Donald Trump has sparked much criticism since he’s been elected. He pulled the United States out of the Paris Agreement, and relinquished funding for many social organizations, as though he was afraid of being labeled a democrat or something for partaking in these movements. While on a macro level, this seems dire for the country’s environmental and progressive intentions, there may be some good to look forward to.

Inspiring the Initiative

Before governments became omnipotent and autocratic in decision-making and fund distributing, the people lead by example. The general population practiced what they preached, holding fundraisers and bake sales of their own accord to raise money for causes they value and believed in. Gradually this practice has receded into a sad, wilting effort reserved for times when people commercially feel more generous or inclined to volunteering and giving; Thanksgiving and Christmas.

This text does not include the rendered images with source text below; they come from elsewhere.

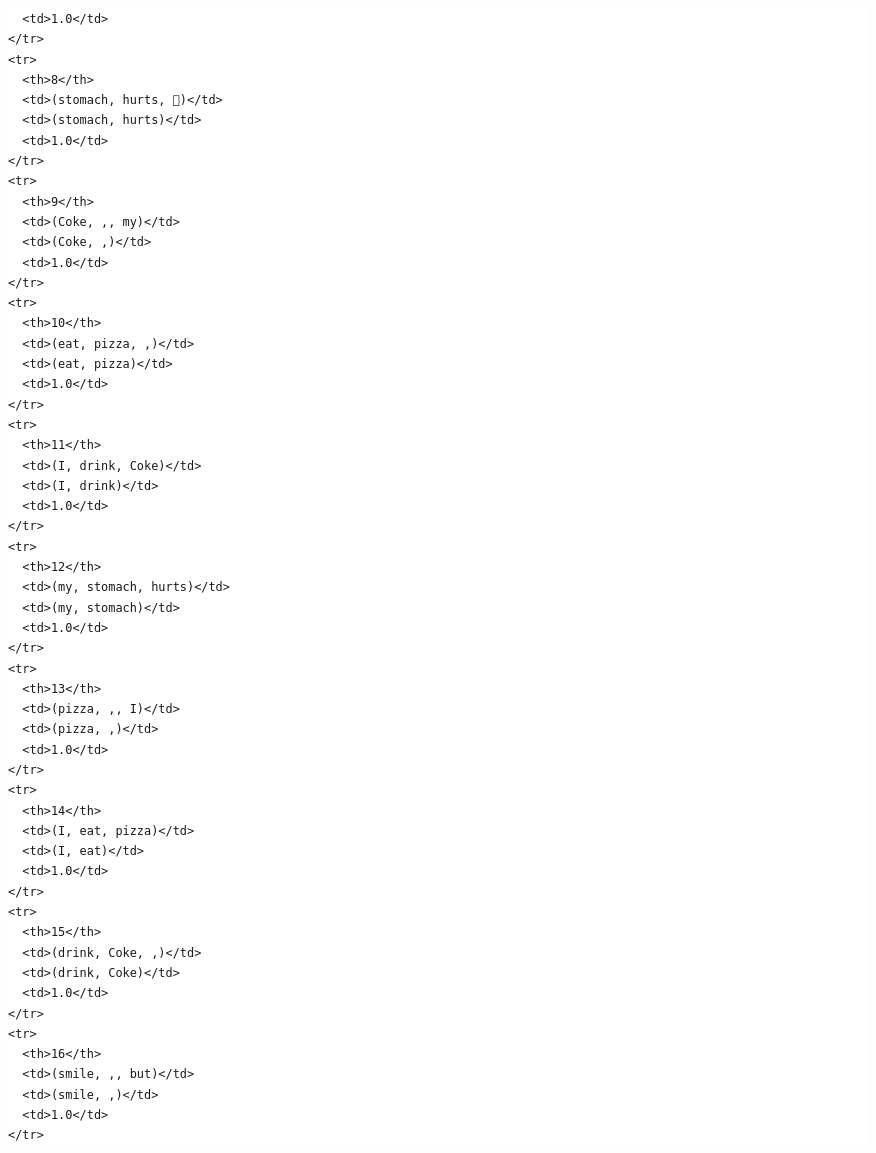       <td>1.0</td>
    </tr>
    <tr>
      <th>8</th>
      <td>(stomach, hurts, )</td>
      <td>(stomach, hurts)</td>
      <td>1.0</td>
    </tr>
    <tr>
      <th>9</th>
      <td>(Coke, ,, my)</td>
      <td>(Coke, ,)</td>
      <td>1.0</td>
    </tr>
    <tr>
      <th>10</th>
      <td>(eat, pizza, ,)</td>
      <td>(eat, pizza)</td>
      <td>1.0</td>
    </tr>
    <tr>
      <th>11</th>
      <td>(I, drink, Coke)</td>
      <td>(I, drink)</td>
      <td>1.0</td>
    </tr>
    <tr>
      <th>12</th>
      <td>(my, stomach, hurts)</td>
      <td>(my, stomach)</td>
      <td>1.0</td>
    </tr>
    <tr>
      <th>13</th>
      <td>(pizza, ,, I)</td>
      <td>(pizza, ,)</td>
      <td>1.0</td>
    </tr>
    <tr>
      <th>14</th>
      <td>(I, eat, pizza)</td>
      <td>(I, eat)</td>
      <td>1.0</td>
    </tr>
    <tr>
      <th>15</th>
      <td>(drink, Coke, ,)</td>
      <td>(drink, Coke)</td>
      <td>1.0</td>
    </tr>
    <tr>
      <th>16</th>
      <td>(smile, ,, but)</td>
      <td>(smile, ,)</td>
      <td>1.0</td>
    </tr>
  </tbody>
</table>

Seeing that the President can at least be relied on to withdraw from environmental responsibilities and funding groups that need it most, companies and business owners are taking initiative to produce their own change.

As an example, Ravi DeRossi of New York expanded his collection of culinary abodes in April with the addition of Coup—a bar whose proceeds are contributed to organizations in need of funding, whether they have been defunded by the government, at risk of being defunded, or were never supported to begin with. Patrons receive a token when purchasing a drink, with which they can select a cause to financially aid.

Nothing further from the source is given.